Román

Crítica de Rolando Gallego - El Espectador Avezado

“Román” (2018) de Eduardo Meneghelli podría haber sido una gran película. El condicional ya habla de la imposibilidad de conseguirlo y de algunas decisiones, principalmente de elenco, que han cerrado esa oportunidad y cruzar el límite del verosímil a lugares nunca antes explorados.
El cine nacional ha reflejado en infinidad de oportunidades el trasfondo de la fuerza policial, una institución que buscó provecho de su investidura en toda ocasión que ha podido hacerlo. Esta mirada no es sólo local, tenemos en “The Simpsons” al jefe Górgory, hombre de buen corazón e intenciones pero que no puede con su gula y siempre, siempre, saca rédito de lo que sea.
En un capítulo precisamente de esa serie, Marge Simpson se transforma en una oficial efectiva, eficiente, honesta, quien deberá luchar no sólo con la misoginia imperante en la fuerza, sino, principalmente, con la impericia del resto de sus compañeros, que le pedirán un poco menos de trabajo, hasta que, renuncia.
El protagonista del film, Roman (Gabriel Peralta) es un oficial que en sus rutinas intenta ser un policía impoluto que cumple con sus funciones sin siquiera dejar caer un papel al piso y no levantarlo luego. Con su compañero (Nazareno Casero) enfrentan, en algunas oportunidades casos de violencia doméstica o de robo, a los que siempre Román intenta resolver dentro de las normas de la ley, y si no puede, deja de lado su uniforme e intenta hacer entrar en razón, como sea, a aquel que no quiere estar en el camino del “bien”.
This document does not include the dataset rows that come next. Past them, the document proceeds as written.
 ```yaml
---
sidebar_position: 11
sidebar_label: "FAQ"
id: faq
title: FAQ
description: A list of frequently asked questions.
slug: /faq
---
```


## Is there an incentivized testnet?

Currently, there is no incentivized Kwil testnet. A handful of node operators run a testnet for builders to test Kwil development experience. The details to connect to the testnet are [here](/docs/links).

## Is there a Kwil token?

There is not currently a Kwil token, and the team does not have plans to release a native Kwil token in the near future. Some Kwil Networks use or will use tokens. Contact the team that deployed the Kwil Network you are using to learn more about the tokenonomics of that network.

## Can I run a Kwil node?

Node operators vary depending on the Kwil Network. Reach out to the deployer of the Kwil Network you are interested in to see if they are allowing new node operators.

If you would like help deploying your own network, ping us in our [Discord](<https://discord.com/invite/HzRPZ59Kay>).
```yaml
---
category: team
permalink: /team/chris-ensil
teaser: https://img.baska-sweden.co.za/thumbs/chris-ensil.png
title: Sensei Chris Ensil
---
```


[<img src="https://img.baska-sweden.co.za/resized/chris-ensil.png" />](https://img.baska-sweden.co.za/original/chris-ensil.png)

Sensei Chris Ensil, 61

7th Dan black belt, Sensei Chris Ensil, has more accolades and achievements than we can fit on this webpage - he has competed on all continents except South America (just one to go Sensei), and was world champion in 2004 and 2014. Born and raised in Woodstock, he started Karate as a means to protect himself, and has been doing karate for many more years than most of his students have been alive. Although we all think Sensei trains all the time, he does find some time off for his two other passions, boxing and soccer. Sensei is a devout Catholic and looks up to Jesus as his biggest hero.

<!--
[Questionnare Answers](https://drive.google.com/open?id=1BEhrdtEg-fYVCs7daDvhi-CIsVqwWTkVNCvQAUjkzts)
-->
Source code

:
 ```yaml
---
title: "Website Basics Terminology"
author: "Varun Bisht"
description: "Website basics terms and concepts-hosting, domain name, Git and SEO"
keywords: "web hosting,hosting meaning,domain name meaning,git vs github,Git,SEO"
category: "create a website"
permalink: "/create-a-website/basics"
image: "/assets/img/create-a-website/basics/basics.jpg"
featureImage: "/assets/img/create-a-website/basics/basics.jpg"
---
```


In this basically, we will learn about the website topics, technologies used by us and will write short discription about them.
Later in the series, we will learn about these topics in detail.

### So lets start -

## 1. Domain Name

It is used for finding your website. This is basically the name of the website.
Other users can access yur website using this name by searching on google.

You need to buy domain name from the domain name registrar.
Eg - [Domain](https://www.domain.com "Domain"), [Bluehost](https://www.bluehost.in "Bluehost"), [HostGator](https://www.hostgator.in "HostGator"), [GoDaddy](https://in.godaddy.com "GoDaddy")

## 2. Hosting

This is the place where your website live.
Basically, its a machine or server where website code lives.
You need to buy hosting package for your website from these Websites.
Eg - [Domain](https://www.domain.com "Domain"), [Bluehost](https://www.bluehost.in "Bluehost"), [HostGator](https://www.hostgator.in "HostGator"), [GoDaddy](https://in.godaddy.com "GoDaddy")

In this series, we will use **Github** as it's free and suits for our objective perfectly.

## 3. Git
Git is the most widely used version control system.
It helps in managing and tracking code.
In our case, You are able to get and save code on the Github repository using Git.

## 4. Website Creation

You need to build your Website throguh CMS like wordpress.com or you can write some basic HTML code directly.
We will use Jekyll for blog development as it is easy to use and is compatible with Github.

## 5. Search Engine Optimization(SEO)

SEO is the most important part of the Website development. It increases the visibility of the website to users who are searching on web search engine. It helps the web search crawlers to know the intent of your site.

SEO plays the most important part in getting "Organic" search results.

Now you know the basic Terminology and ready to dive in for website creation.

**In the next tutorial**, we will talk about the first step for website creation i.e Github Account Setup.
Cuando se ve involucrado en un caso que lo expone ante sus superiores, y en paralelo intenta resolver una artimaña que la Iglesia Evangélica le ha realizado a su único amigo (Horacio Roca), comenzará un raid de venganza para recuperar aquello que está a punto de perder.
El principal inconveniente en “Román” es la inexpresividad y monotonía de Peralta para llevar adelante él solo el peso narrativo de la propuesta, un film que bucea en temas de agenda mediática, pero que elige quedarse con el trazo grueso de la bondad de su personaje central y su obsesión por desentrañar cuestiones que lo acechan en su cotidiano.
A saber, si va a un gimnasio, detecta venta de droga en él, o, por ejemplo, va a la Iglesia pero desentraña mecanismos para robarle a la gente en la misma.
Esa moral choca con la clandestinidad con la que maneja su relación con una joven (Aylin Prandi), casada con el pastor que maneja el templo (Carlos Portaluppi), y que contradice todos los preceptos iniciales con los que el guión construye a Román. A la brevedad del largometraje, se suman cuestiones técnicas, de encuadre, decisiones sobre los diálogos, que traccionan aún más aquellos problemas derivados de la interpretación central de Peralta.
Por eso el podría haber sido una gran producción en el comienzo de estas palabras, podría haber trabajado con un arco que posibilite la visión de la transformación de Román, podría haber elegido un tono menos naturalista para representar los conflictos, podría haberse optado por ensayar más antes de decir los parlamentos.
Pero como la historia ya está presentada, ya nada se puede hacer más que lamentar una nueva oportunidad perdida para hablar de una institución corrupta, que esconde debajo de la alfombra sus mentiras y que sigue construyendo con organizaciones, iglesias, entidades, cultos, etc… una red de complicidad y estafa, esa que tanto le molesta a Román, a pesar de sus contradicciones.
Una desafortunada propuesta. A destacar, Arnaldo André como nunca antes se lo ha visto.